**Material for the task:**
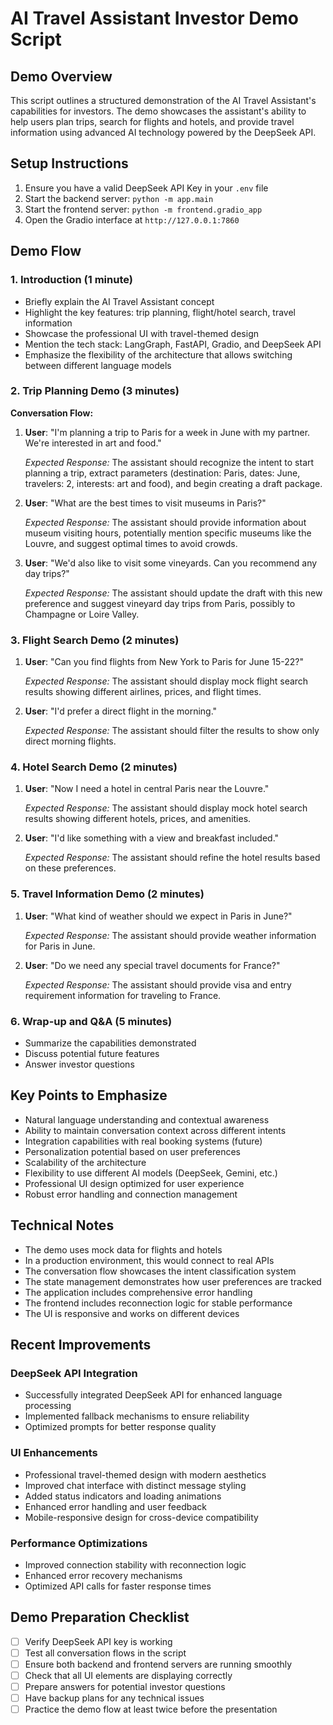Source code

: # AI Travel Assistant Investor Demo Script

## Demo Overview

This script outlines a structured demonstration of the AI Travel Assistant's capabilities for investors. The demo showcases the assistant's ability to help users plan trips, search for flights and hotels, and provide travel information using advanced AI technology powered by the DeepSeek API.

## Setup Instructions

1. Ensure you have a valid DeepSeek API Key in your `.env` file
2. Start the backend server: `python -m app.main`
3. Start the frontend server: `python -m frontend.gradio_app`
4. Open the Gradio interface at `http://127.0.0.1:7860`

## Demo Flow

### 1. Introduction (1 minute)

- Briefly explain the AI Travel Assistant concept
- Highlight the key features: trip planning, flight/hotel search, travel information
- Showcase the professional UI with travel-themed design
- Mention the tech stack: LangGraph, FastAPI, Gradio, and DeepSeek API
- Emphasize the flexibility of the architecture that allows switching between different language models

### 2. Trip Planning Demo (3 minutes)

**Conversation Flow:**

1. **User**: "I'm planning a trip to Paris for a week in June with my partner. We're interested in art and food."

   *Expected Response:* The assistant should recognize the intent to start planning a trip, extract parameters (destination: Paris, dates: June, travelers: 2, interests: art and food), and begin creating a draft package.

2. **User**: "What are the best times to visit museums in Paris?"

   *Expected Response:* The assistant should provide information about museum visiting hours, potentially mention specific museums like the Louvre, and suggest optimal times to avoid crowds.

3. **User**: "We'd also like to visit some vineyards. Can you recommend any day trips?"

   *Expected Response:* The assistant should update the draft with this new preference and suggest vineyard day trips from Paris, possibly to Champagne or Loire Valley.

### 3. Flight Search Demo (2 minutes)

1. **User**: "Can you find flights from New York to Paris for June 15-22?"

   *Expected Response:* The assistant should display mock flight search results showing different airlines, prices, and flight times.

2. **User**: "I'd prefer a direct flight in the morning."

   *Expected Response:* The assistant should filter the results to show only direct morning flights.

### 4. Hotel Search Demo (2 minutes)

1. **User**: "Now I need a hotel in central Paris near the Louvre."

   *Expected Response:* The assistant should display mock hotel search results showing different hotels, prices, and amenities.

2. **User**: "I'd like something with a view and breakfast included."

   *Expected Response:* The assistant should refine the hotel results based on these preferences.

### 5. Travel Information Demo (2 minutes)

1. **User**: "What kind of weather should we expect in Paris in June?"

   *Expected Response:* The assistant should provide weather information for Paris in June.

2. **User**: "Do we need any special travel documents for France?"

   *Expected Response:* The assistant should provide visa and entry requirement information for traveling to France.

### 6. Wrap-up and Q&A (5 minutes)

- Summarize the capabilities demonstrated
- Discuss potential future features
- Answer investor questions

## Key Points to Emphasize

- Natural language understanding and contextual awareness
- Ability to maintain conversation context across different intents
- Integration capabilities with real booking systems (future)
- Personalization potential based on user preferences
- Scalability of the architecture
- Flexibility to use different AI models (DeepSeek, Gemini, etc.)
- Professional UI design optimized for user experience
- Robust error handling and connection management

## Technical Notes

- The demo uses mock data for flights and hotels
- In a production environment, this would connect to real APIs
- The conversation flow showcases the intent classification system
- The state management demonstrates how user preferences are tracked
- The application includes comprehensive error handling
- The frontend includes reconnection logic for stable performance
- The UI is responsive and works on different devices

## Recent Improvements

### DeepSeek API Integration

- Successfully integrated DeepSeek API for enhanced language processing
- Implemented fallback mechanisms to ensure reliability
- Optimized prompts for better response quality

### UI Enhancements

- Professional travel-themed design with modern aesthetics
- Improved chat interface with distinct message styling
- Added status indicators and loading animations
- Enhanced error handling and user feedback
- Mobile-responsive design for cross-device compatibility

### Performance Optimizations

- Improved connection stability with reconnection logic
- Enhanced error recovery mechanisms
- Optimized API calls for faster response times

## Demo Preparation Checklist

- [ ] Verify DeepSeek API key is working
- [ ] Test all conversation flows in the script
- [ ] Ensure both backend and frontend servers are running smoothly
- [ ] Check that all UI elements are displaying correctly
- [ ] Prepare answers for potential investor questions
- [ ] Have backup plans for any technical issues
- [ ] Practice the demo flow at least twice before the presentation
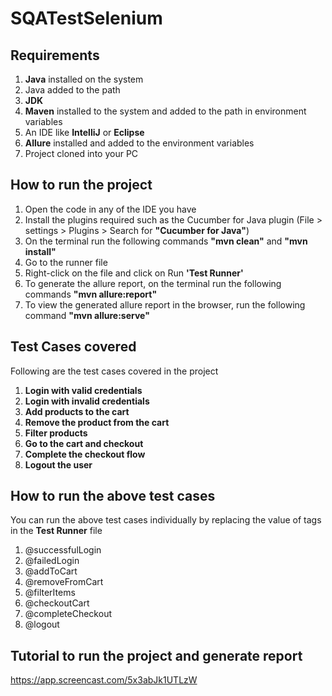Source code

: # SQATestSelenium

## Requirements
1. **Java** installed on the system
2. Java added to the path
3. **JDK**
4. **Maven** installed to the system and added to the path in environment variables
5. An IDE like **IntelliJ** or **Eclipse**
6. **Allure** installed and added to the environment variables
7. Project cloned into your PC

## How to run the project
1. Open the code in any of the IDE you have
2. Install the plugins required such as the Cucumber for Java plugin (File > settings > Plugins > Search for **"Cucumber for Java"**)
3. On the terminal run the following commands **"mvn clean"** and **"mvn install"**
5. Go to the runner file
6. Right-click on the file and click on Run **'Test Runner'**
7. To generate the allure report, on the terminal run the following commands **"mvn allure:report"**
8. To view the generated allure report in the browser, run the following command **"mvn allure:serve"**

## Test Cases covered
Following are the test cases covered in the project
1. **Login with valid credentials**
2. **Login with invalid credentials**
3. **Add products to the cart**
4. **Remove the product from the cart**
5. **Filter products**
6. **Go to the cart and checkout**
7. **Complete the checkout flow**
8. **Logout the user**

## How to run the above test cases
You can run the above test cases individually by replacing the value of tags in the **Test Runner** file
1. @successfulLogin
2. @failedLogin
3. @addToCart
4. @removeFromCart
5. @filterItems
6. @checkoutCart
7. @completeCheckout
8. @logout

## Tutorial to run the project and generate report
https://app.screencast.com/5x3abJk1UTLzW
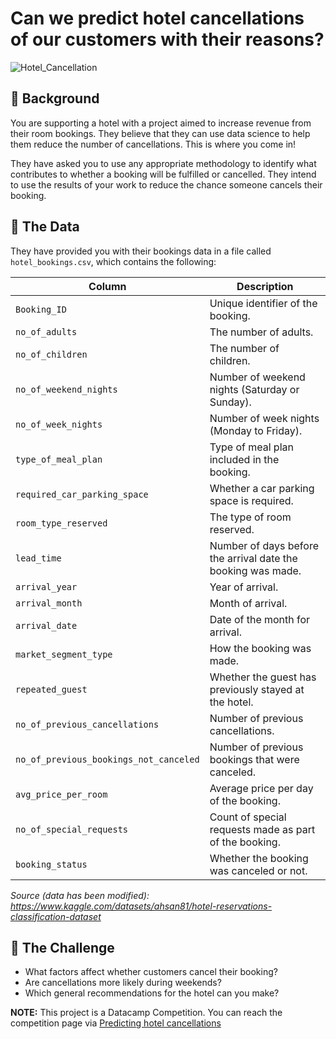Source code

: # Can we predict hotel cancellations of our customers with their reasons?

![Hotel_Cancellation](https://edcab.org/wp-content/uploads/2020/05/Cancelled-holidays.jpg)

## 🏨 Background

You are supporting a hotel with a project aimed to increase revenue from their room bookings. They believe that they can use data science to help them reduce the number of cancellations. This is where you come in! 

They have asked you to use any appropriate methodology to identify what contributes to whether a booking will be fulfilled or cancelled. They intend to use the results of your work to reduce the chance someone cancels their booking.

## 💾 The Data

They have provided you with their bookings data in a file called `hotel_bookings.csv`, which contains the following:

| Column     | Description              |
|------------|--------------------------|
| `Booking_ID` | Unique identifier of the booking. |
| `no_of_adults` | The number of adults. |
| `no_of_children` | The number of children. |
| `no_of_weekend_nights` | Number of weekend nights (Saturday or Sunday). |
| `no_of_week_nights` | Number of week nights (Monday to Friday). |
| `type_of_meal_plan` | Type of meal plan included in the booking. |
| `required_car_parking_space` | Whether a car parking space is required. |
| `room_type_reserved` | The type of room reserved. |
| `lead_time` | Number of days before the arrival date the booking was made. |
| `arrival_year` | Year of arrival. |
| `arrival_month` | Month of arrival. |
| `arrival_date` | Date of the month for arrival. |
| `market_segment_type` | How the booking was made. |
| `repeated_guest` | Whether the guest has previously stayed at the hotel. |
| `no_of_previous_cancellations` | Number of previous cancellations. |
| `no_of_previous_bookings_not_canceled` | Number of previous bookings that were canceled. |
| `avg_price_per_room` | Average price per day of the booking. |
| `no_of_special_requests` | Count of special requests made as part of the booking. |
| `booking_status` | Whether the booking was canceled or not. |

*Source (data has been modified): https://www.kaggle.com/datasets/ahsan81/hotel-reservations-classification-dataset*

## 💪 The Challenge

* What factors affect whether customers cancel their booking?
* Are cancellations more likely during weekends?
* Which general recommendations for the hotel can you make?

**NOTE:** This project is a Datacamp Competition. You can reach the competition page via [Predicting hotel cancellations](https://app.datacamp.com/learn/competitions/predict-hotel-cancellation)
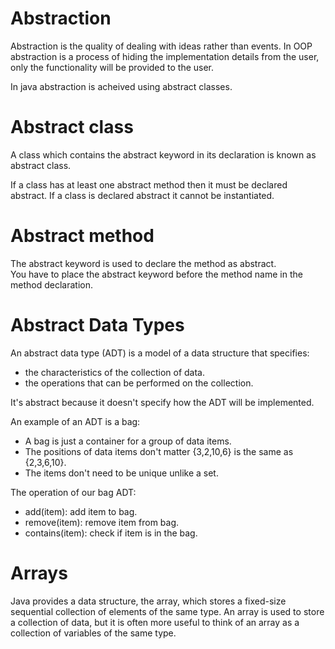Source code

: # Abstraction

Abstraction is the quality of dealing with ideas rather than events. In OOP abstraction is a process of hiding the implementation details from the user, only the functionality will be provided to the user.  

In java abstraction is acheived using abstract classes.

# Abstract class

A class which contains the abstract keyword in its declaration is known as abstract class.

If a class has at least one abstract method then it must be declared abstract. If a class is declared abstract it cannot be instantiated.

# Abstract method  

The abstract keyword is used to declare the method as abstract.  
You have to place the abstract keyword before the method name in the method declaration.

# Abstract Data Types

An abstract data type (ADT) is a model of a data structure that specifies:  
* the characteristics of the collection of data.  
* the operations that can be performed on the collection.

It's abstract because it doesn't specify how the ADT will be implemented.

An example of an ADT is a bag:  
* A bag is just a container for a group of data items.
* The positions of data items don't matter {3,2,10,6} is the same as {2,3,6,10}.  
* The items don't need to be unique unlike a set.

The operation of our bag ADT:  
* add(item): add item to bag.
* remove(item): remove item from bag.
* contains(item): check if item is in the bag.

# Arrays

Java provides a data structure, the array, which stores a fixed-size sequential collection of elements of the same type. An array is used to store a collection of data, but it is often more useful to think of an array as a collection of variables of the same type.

**What the task requires:**
Please find, in the entries above, every line where "python" occurs, and copy it.

**Solution to the exercise:**
2. Start the backend server: `python -m app.main`
3. Start the frontend server: `python -m frontend.gradio_app`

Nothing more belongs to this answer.